Poet Gary Snyder won't be talking to prospective foresters at Oregon State University's School of Forestry. Because his talk was scheduled to occur just before election day - when Oregonians will vote on a clear-cutting ban - forestry dean George Brown canceled Snyder's visit (HCN, 9/14/98). "I did not want to put Gary ... in what might be a disruptive or circus-like atmosphere," he told the Oregonian. But Snyder will speak on campus after all: The cancellation at the forestry school was followed by an invitation from the philosophy department.





Friends of the Savage Rapids Dam say they can save salmon without tearing down the dam, but they'll need $450,000 from the state of Oregon to pay for it (HCN, 6/22/98).
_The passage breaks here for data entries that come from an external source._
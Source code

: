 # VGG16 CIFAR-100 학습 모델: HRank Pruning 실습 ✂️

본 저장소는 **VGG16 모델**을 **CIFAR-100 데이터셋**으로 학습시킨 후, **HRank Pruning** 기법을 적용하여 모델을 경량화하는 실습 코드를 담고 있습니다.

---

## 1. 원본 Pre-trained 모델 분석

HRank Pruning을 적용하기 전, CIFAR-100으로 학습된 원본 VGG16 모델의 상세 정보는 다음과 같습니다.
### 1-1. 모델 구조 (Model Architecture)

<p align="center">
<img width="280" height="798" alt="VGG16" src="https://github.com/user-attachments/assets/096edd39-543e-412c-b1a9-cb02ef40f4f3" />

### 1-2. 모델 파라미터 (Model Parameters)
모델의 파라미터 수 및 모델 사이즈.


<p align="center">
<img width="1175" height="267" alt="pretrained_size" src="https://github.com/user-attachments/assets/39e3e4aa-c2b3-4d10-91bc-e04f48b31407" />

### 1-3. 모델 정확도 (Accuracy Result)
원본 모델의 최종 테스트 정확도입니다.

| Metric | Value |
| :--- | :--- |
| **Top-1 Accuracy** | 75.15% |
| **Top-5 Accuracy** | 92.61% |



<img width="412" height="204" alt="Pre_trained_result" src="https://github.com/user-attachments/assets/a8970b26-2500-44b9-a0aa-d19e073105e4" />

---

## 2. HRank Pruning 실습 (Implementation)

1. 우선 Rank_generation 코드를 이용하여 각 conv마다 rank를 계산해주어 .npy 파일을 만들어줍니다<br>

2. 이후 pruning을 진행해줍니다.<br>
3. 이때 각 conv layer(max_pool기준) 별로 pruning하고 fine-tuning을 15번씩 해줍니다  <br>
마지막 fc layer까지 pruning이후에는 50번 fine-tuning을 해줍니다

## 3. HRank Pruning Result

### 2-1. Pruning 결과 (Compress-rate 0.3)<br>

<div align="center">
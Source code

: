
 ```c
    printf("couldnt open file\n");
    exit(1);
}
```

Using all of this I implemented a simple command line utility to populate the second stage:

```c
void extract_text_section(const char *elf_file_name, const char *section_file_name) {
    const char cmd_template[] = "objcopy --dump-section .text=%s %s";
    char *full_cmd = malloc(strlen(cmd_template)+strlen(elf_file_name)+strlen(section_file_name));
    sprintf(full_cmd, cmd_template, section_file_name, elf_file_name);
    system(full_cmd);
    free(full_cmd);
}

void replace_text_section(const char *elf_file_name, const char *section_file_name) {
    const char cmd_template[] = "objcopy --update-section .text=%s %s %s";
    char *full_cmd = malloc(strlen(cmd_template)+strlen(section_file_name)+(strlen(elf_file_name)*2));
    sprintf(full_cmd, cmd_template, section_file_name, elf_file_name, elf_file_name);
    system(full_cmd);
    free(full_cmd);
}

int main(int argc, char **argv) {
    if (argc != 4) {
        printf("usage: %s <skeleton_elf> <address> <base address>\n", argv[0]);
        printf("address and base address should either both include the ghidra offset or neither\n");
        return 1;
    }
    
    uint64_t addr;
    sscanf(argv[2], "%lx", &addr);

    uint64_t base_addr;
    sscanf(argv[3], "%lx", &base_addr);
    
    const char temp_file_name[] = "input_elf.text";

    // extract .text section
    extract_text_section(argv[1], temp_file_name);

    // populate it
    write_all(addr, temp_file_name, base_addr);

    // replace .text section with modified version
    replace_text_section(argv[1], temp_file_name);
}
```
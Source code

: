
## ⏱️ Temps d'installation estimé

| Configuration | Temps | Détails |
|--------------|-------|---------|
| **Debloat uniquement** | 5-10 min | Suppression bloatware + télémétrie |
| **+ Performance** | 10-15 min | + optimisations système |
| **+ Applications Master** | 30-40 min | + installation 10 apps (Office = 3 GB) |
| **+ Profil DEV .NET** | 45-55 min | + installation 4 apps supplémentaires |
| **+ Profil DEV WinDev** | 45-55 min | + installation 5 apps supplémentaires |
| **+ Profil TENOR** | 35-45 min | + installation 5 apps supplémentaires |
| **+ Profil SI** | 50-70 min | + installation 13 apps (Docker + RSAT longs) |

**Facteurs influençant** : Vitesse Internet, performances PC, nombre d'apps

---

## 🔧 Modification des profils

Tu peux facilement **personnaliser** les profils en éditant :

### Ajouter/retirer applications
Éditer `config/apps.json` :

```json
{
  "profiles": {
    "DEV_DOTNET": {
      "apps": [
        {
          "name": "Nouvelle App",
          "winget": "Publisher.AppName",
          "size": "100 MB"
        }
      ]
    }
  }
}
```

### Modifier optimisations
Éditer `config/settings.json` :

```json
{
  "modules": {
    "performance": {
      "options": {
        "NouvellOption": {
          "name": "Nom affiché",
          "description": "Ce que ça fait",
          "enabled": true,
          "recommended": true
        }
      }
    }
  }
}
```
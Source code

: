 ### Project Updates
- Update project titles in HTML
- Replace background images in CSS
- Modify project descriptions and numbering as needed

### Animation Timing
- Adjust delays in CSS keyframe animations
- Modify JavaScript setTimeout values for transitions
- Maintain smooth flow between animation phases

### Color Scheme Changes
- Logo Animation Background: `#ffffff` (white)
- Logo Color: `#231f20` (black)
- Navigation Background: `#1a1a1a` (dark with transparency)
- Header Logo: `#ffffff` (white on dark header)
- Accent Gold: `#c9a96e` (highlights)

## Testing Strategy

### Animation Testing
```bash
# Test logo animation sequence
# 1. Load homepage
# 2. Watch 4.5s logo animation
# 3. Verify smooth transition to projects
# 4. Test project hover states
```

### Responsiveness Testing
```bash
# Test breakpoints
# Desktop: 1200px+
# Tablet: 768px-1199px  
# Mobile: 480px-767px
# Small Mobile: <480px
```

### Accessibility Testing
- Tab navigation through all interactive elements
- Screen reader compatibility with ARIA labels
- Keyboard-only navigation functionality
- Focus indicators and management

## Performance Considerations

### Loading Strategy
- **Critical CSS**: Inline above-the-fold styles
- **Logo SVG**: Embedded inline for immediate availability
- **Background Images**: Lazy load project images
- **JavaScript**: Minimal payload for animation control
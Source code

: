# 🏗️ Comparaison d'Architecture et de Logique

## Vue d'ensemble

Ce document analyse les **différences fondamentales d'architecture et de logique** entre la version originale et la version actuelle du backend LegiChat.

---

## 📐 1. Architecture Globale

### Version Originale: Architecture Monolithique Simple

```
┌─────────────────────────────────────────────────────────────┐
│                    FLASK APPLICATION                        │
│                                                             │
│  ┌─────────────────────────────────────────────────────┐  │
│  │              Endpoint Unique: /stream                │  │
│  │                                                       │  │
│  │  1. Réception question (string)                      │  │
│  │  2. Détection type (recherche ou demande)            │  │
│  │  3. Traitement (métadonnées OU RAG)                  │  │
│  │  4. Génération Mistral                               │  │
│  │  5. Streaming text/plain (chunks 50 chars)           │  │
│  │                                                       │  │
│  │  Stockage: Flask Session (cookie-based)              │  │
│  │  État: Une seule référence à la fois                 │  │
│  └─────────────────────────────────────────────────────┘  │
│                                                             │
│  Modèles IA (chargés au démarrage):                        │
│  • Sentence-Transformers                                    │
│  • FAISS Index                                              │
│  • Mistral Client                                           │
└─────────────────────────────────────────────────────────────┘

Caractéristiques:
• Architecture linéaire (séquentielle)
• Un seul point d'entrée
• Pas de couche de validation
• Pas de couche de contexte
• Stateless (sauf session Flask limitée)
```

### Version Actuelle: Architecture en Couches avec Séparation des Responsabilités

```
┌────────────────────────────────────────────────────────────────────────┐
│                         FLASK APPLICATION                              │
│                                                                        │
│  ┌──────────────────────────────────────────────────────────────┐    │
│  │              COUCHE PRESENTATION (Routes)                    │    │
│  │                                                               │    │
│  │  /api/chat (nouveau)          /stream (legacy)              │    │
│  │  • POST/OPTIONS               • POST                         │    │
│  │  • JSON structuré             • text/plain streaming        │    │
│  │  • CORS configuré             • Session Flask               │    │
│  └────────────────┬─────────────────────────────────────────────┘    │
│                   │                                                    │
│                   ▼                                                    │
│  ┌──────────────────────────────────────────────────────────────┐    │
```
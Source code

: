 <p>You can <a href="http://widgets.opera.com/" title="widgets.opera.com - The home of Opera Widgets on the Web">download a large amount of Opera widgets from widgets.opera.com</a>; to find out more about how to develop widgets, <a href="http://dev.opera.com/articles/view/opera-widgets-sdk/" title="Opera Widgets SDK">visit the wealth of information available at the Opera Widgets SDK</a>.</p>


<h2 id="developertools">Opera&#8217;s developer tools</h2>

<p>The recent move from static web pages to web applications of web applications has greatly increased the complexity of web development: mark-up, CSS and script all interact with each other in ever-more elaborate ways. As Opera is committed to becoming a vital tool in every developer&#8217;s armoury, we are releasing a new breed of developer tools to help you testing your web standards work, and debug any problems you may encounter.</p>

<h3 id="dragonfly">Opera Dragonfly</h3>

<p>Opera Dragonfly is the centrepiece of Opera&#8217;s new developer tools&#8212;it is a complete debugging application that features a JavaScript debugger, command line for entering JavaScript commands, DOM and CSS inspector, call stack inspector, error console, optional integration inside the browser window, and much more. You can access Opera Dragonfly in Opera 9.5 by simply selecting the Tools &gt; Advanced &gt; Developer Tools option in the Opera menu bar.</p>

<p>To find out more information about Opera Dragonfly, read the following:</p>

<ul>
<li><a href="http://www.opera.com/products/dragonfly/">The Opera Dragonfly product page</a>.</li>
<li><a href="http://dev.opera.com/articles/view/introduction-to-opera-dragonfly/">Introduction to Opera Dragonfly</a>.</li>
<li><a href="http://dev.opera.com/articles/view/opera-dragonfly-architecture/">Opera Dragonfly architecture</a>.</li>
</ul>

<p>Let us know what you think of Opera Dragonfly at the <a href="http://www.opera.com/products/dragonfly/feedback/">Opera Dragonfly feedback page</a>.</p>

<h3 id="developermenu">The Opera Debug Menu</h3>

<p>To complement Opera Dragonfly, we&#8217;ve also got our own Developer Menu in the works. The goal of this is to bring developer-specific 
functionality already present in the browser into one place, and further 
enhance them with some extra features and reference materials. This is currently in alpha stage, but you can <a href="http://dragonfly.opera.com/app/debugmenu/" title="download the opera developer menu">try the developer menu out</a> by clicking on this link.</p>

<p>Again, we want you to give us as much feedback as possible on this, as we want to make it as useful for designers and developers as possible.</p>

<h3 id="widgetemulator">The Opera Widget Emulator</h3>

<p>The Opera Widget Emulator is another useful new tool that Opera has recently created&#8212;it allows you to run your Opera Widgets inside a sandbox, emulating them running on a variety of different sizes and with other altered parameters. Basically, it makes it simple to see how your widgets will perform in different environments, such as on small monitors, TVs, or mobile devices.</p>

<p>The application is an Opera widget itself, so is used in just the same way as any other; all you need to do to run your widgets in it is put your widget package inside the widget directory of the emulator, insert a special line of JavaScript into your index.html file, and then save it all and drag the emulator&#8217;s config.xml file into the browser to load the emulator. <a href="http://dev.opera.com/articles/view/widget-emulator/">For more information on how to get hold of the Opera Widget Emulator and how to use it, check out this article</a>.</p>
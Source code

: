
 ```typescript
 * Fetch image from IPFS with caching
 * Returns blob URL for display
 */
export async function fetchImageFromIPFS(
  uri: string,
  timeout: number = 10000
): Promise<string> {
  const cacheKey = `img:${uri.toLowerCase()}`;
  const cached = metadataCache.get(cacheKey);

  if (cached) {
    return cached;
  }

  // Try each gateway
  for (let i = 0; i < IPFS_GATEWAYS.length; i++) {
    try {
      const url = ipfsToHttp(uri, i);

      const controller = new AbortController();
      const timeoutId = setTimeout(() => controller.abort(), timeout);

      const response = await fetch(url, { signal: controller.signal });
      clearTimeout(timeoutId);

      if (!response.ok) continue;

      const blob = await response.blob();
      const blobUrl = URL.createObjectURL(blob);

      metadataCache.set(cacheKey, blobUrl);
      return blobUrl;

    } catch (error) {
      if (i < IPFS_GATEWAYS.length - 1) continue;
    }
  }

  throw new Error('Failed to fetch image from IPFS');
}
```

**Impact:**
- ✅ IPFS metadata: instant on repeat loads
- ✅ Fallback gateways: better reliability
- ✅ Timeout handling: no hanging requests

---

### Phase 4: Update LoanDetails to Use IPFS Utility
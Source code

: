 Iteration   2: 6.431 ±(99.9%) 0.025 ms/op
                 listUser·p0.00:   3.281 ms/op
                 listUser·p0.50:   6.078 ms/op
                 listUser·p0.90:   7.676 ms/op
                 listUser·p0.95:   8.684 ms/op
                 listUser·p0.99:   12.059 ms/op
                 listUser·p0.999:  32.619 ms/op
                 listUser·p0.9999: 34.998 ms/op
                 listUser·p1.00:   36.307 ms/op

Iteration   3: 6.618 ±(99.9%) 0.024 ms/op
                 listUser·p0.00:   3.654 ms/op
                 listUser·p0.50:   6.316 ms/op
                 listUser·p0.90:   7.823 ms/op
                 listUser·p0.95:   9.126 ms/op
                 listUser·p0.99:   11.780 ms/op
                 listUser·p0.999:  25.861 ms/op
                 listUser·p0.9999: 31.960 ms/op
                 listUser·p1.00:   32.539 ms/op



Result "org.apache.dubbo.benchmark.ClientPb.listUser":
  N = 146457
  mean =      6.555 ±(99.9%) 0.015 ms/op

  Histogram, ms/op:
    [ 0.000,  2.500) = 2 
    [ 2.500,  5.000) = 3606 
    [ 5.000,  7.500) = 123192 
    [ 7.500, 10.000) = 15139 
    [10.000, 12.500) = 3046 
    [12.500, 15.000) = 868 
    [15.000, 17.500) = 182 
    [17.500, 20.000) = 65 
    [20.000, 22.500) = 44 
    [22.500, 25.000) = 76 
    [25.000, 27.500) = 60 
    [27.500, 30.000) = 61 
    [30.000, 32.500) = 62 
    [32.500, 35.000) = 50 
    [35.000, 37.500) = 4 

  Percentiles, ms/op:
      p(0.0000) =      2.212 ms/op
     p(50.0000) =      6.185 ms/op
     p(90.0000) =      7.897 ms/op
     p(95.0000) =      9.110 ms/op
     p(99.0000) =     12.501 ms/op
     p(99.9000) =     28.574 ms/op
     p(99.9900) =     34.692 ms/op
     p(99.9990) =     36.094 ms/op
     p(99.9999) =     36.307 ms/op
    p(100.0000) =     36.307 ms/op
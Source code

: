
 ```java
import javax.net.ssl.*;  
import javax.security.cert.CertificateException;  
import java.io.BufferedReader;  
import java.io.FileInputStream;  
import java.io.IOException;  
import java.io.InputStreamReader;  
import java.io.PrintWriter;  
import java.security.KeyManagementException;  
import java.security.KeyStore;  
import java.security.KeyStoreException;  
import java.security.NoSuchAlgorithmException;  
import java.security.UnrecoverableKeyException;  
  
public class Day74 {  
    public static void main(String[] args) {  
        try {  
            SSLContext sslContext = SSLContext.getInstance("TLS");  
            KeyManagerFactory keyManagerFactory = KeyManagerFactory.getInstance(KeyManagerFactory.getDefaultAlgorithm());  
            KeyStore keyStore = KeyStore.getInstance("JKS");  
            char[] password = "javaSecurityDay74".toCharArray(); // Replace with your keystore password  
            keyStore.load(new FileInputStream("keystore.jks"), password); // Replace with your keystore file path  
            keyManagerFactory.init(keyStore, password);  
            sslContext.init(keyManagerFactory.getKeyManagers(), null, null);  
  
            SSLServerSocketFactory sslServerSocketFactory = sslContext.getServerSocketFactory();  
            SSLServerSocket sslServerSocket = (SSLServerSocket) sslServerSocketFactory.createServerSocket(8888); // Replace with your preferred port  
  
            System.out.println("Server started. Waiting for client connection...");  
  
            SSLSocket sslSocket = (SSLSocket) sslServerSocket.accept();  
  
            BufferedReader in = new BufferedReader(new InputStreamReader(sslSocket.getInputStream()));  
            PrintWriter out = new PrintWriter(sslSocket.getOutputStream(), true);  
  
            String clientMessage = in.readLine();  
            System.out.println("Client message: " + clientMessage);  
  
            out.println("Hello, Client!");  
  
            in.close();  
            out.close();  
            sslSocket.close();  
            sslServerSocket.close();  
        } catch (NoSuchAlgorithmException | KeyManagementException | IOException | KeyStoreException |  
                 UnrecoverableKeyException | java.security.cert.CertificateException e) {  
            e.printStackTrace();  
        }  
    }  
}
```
Critics say the plan to add a fish screen is simply an excuse to leave the dam on the Rogue River. "It does not help problems that the dam creates," says Bob Hunter of WaterWatch of Oregon.





In New Mexico, the Bureau of Land Management agreed to pull cattle from 40 miles of stream banks. The September deal settles a two-year-old lawsuit brought by Forest Guardians, which argued that the agency must kick cattle out of riparian areas so that native species such as the endangered willow flycatcher can recover (HCN, 5/11/98). "They will be fencing off some of the most productive land ranchers have," a ranching spokesman complained to the AP.





In Crested Butte, Colo., a dispute over a land trade between a resort and the Forest Service is settled (HCN, 9/14/98). Three groups dropped their appeals in exchange for a commitment from the Crested Butte Mountain Resort to build more affordable housing, preserve open space and draw a growth boundary at the ski area. "We're guardedly happy," said Sandy Shea of the High Country Citizens' Alliance.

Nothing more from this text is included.